Former Enron CEO Jeffrey Skilling, seen here in a file photo from his 2006 trial, has been released after serving 12 years in prison (JAMES NIELSEN)

Washington (AFP) – Former Enron chief executive Jeffrey Skilling has been released from prison after serving 12 years for his role in the fraud scheme which sent the US energy giant into bankruptcy.

Skilling, 65, had been most recently incarcerated at a reentry facility in Houston, Texas, according to the US Bureau of Prisons website.

The Houston Chronicle reported that Skilling had been released on Thursday after completing 12 years of what was initially a 24-year sentence. It was eventually reduced on appeal.

A Harvard-educated whiz kid, Skilling once stood on the top rungs of America’s corporate ladder and graced the pages of glossy business magazines.

The native of Pittsburgh, Pennsylvania, and father of three was snapped up by Enron in the early 1990s following a stint as a consultant with McKinsey and Co.

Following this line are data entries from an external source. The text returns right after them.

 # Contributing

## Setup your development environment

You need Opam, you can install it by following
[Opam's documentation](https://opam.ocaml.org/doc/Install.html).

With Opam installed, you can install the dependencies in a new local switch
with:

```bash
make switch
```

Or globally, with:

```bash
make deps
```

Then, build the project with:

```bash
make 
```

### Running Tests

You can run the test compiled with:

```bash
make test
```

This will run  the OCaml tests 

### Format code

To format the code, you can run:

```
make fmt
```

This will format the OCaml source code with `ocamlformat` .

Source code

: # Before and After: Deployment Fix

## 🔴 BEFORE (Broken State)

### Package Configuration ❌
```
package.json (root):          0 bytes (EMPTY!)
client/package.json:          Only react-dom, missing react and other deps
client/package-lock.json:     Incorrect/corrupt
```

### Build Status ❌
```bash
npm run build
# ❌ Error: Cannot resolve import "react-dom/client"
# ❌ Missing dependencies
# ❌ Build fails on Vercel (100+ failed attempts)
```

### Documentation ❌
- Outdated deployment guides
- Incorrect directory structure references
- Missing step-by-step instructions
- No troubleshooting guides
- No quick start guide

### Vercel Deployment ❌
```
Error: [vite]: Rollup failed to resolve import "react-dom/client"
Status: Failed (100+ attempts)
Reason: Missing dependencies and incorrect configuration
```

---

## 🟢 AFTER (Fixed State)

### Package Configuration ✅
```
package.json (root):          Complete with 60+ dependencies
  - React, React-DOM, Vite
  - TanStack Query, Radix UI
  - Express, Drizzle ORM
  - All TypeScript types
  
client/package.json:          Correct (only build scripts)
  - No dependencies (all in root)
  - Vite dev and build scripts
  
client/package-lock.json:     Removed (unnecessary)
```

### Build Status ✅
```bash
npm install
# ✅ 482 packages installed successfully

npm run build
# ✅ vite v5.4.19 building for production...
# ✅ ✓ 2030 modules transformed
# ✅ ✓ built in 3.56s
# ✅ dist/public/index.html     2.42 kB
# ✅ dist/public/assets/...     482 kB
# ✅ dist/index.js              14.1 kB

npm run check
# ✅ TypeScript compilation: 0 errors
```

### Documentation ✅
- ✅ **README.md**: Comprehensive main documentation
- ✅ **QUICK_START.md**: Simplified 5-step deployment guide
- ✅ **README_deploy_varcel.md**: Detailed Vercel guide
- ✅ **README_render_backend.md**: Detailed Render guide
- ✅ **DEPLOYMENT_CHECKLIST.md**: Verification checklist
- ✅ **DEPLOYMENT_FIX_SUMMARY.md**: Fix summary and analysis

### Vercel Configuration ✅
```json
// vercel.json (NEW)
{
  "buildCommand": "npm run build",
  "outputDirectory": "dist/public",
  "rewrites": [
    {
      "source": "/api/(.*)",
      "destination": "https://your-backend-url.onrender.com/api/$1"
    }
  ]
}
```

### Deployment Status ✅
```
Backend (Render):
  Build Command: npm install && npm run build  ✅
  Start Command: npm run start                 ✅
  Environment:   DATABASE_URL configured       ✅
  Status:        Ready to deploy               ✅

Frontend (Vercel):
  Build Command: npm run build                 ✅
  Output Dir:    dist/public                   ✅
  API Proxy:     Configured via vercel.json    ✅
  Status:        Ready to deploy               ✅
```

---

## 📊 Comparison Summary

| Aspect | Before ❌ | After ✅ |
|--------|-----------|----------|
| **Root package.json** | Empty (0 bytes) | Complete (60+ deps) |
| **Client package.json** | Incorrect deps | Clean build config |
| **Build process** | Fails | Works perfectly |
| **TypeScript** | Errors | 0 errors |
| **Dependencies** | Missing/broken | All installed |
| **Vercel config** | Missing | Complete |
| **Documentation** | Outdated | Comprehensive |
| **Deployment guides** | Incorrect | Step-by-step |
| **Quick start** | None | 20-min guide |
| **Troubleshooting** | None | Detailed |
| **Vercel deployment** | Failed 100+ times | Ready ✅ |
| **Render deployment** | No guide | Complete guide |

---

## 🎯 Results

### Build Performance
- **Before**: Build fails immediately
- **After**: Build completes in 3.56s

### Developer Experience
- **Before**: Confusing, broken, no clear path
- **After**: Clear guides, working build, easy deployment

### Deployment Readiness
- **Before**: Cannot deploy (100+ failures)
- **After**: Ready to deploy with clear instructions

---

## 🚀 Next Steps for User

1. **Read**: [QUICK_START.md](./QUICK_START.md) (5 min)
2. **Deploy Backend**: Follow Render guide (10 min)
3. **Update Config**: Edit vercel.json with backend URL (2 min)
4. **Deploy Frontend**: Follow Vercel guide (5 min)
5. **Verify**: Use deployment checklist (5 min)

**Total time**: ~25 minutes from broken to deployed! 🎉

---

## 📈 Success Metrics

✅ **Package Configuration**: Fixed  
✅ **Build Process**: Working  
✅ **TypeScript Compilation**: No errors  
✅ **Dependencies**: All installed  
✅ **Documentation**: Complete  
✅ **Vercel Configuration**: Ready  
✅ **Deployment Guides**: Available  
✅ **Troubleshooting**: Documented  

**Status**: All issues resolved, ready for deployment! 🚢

He worked his way up through the ranks and held the Enron CEO title for just six months before quitting in August 2001 for “personal reasons,” just four months before the Houston-based energy trader collapsed.

Thousands of people lost their jobs and life savings when Enron went under, in what was then the largest corporate bankruptcy in US history with more than 40 billion dollars in outstanding debt.

Skilling was convicted in May 2006 of 19 counts of conspiracy, fraud and insider trading and ordered to forfeit about 45 million dollars in assets, including his home.

One of Skilling’s children, a 20-year-old son, died in 2011.

Enron founder Kenneth Lay was also convicted of fraud but died before he could be sentenced and his conviction was thrown out because his death prevented him from appealing the verdict.